# Would you bother with pre-soaking panels in this case?



## Eliasasas (Feb 22, 2014)

I've been using ONR washing as my standard weekly wash routine lately. However, I like to do a simple hose rinse before I start washing with ONR. I am however starting to feel that pre-soaking with ONR solution after having pre-rinsed is a bit pointless. I'd love to hear people's thoughts.

Pre-soak or not (after having rinsed)?


----------



## shakey85 (Aug 20, 2013)

Yes still pre soak. By pre soaking you are allowing time for ONR to do it stuff and start working on the dirt.
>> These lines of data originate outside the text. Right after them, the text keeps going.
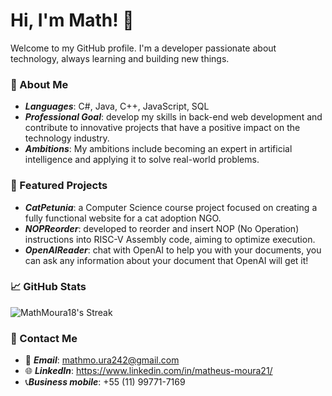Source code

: # Hi, I'm Math! 👋
Welcome to my GitHub profile. I'm a developer passionate about technology, always learning and building new things.

### 🚀 About Me
- ***Languages***: C#, Java, C++, JavaScript, SQL
- ***Professional Goal***: develop my skills in back-end web development and contribute to innovative projects that have a positive impact on the technology industry.
- ***Ambitions***: My ambitions include becoming an expert in artificial intelligence and applying it to solve real-world problems.

### 🔧 Featured Projects
- ***CatPetunia***: a Computer Science course project focused on creating a fully functional website for a cat adoption NGO.
- ***NOPReorder***: developed to reorder and insert NOP (No Operation) instructions into RISC-V Assembly code, aiming to optimize execution.
- ***OpenAIReader***: chat with OpenAI to help you with your documents, you can ask any information about your document that OpenAI will get it!

### 📈 GitHub Stats
![MathMoura18's Streak](https://github-readme-streak-stats.herokuapp.com/?user=MathMoura18&theme=vue-dark&hide_border=true)

### 📣 Contact Me
- 📧 ***Email***: mathmo.ura242@gmail.com
- 🌐 ***LinkedIn***: <a href="https://www.linkedin.com/in/matheus-moura21/">https://www.linkedin.com/in/matheus-moura21/</a>
- 📞***Business mobile***: +55 (11) 99771-7169
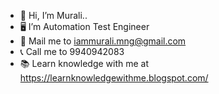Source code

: - 👋 Hi, I’m Murali..
- 🖥️ I’m Automation Test Engineer
- 📧 Mail me to iammurali.mng@gmail.com 
- 📞 Call me to 9940942083
- 📚 Learn knowledge with me at https://learnknowledgewithme.blogspot.com/
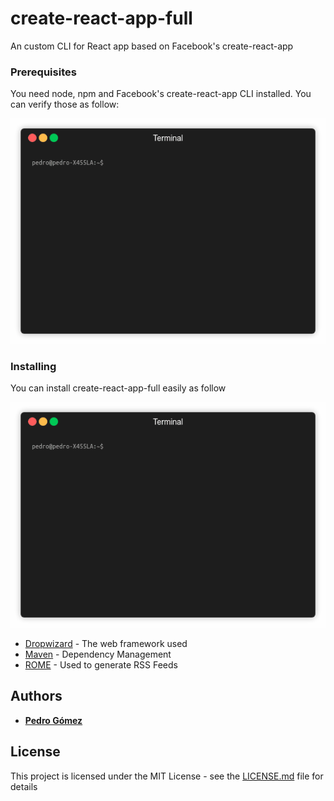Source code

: # create-react-app-full

An custom CLI for React app based on Facebook's create-react-app

### Prerequisites

You need node, npm and Facebook's create-react-app CLI installed.
You can verify those as follow:

![](verification.gif)

### Installing

You can install create-react-app-full easily as follow

![](installation.gif)

* [Dropwizard](http://www.dropwizard.io/1.0.2/docs/) - The web framework used
* [Maven](https://maven.apache.org/) - Dependency Management
* [ROME](https://rometools.github.io/rome/) - Used to generate RSS Feeds

## Authors

* **[Pedro Gómez](https://github.com/PurpleBooth)**

## License

This project is licensed under the MIT License - see the [LICENSE.md](LICENSE.md) file for details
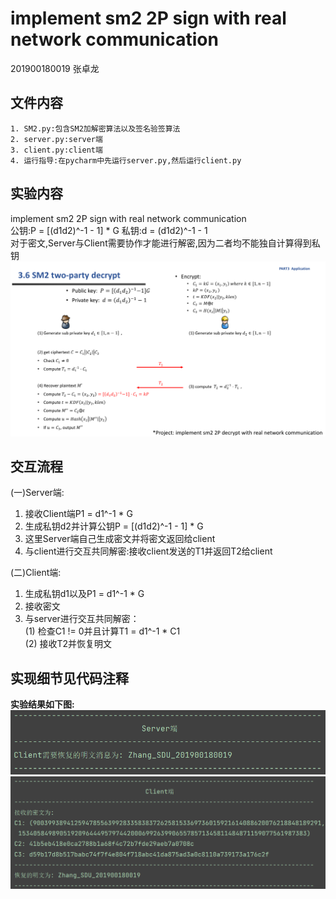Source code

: #  implement sm2 2P sign with real network communication

201900180019 张卓龙


## 文件内容      
    1. SM2.py:包含SM2加解密算法以及签名验签算法       
    2. server.py:server端        
    3. client.py:client端      
    4. 运行指导:在pycharm中先运行server.py,然后运行client.py           
    
    
## 实验内容
implement sm2 2P sign with real network communication          
公钥:P = [(d1d2)^-1 - 1] * G   私钥:d = (d1d2)^-1 - 1                
对于密文,Server与Client需要协作才能进行解密,因为二者均不能独自计算得到私钥                        
![image](https://github.com/Zhang-SDU/cst-project/blob/main/SM2/SM2_2P_Decrypt/ref.png)           
                          

## 交互流程             
  (一)Server端:
  1. 接收Client端P1 = d1^-1 * G        
  2. 生成私钥d2并计算公钥P = [(d1d2)^-1 - 1] * G         
  3. 这里Server端自己生成密文并将密文返回给client         
  4. 与client进行交互共同解密:接收client发送的T1并返回T2给client             
  
  (二)Client端:       
  1. 生成私钥d1以及P1 = d1^-1 * G          
  2. 接收密文           
  3. 与server进行交互共同解密：         
    (1) 检查C1 != 0并且计算T1 = d1^-1 * C1           
    (2) 接收T2并恢复明文            
    
## 实现细节见代码注释      

**实验结果如下图:**                
![server](https://github.com/Zhang-SDU/cst-project/blob/main/SM2/SM2_2P_Decrypt/result1.png)
![client](https://github.com/Zhang-SDU/cst-project/blob/main/SM2/SM2_2P_Decrypt/result2.png)
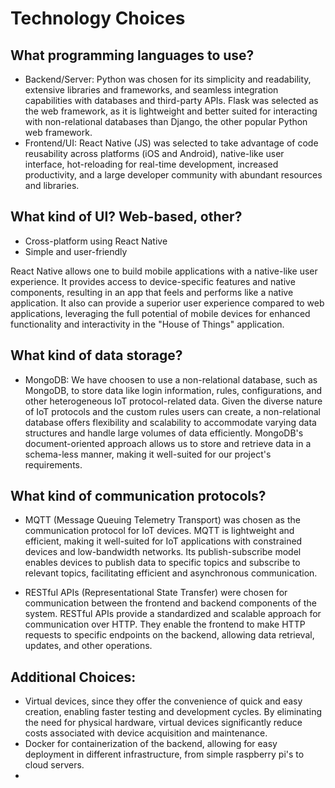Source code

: # Technology Choices

## What programming languages to use?
* Backend/Server: Python was chosen for its simplicity and readability, extensive libraries and frameworks, and seamless integration capabilities with databases and third-party APIs. Flask was selected as the web framework, as it is lightweight and better suited for interacting with non-relational databases than Django, the other popular Python web framework.
* Frontend/UI: React Native (JS) was selected to take advantage of code reusability across platforms (iOS and Android), native-like user interface, hot-reloading for real-time development, increased productivity, and a large developer community with abundant resources and libraries.

## What kind of UI? Web-based, other?
* Cross-platform using React Native
* Simple and user-friendly

React Native allows one to build mobile applications with a native-like user experience. It provides access to device-specific features and native components, resulting in an app that feels and performs like a native application. It also can provide a superior user experience compared to web applications, leveraging the full potential of mobile devices for enhanced functionality and interactivity in the "House of Things" application.

## What kind of data storage?
* MongoDB: We have choosen to use a non-relational database, such as MongoDB, to store data like login information, rules, configurations, and other heterogeneous IoT protocol-related data. Given the diverse nature of IoT protocols and the custom rules users can create, a non-relational database offers flexibility and scalability to accommodate varying data structures and handle large volumes of data efficiently. MongoDB's document-oriented approach allows us to store and retrieve data in a schema-less manner, making it well-suited for our project's requirements.

## What kind of communication protocols?
* MQTT (Message Queuing Telemetry Transport) was chosen as the communication protocol for IoT devices. MQTT is lightweight and efficient, making it well-suited for IoT applications with constrained devices and low-bandwidth networks. Its publish-subscribe model enables devices to publish data to specific topics and subscribe to relevant topics, facilitating efficient and asynchronous communication.

* RESTful APIs (Representational State Transfer) were chosen for communication between the frontend and backend components of the system. RESTful APIs provide a standardized and scalable approach for communication over HTTP. They enable the frontend to make HTTP requests to specific endpoints on the backend, allowing data retrieval, updates, and other operations.

## Additional Choices:
* Virtual devices, since they offer the convenience of quick and easy creation, enabling faster testing and development cycles. By eliminating the need for physical hardware, virtual devices significantly reduce costs associated with device acquisition and maintenance.
* Docker for containerization of the backend, allowing for easy deployment in different infrastructure, from simple raspberry pi's to cloud servers.
*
Just my opinion.


----------



## omegaelite32 (Sep 11, 2014)

If I had access to a hose, I would also.


----------



## Scotty B (Jul 1, 2009)

If I had access to a hose I wouldn't be using ONR.

However I would still pre-soak the panels as I find it really helps lift the dirt.


----------



## Kokopelli (Sep 18, 2009)

Any more ideas on this one? ,

_In our new home we have access to hose but we are not permitted to run soapy water all over the road. I can only hose with plain water or use ONR. No pressure washer. _

_Reviving an old thread, please excuse me._

Edit: I just found the very informative post of Lowiepete saying, "No, you shouldn't"


----------



## Lowiepete (Mar 29, 2009)

The OP question is a bit ambiguous. How can you pre-soak _after_ a hose
down? It's the hosing down that becomes the pre-soak...

Let me explain why the ONR should only go directly on to a dry panel. Part of 
the benefit of using ONR is in its surfactants. These are magic chemical 
critters that make water "wetter". In other words, they work by the dirt 
absorbing whatever liquid hits the paint first. If the surface has already been 
wetted by hosing, then the initial absorbtion has already occurred, though 
not as effectively as with the ONR dilution.

One thing that ONR cannot do is displace the liquid already absorbed by the
surface. What that also means is that its polymers, the lubricating and 
protecting critters in the potion, are also impeded from doing their work!

There is one over-riding factor with ONR. If you use it as already tested and
tested and tested, and described in meticulous detail, why on earth does 
anyone feel the need to re-invent wheels? If you use the product to the best
advantage, why is a hose even necessary? It's a simple process, why not
just enjoy that...

Regards,
Steve


----------



## Socal Brian (Dec 4, 2011)

I always apply ONR first thing on dry car and allow to soak for about 5 min and then rinse. Wet panels will only serve to dilute the solution and effectiveness IMO.

Brian


----------



## cheekymonkey (Mar 15, 2008)

Lowiepete said:


> The OP question is a bit ambiguous. How can you pre-soak _after_ a hose
> down? It's the hosing down that becomes the pre-soak...
> 
> Let me explain why the ONR should only go directly on to a dry panel. Part of
> ...


I dont get why people still hose down a car before starting. using a pre soak is just what it says, and the point of one is to break down the dirt and using the lubricants to help move such dirt safer, cutting down on the possibility of marring probably by about 70%if not more.


----------



## Kokopelli (Sep 18, 2009)

If your pre soak solution is at Qd dilution, I don't think you go far beyond the wash rate even if it is diluted. Wouldn't removing loose debris pay more?


----------



## Stefan... (Mar 23, 2014)

Yes always pre soak


----------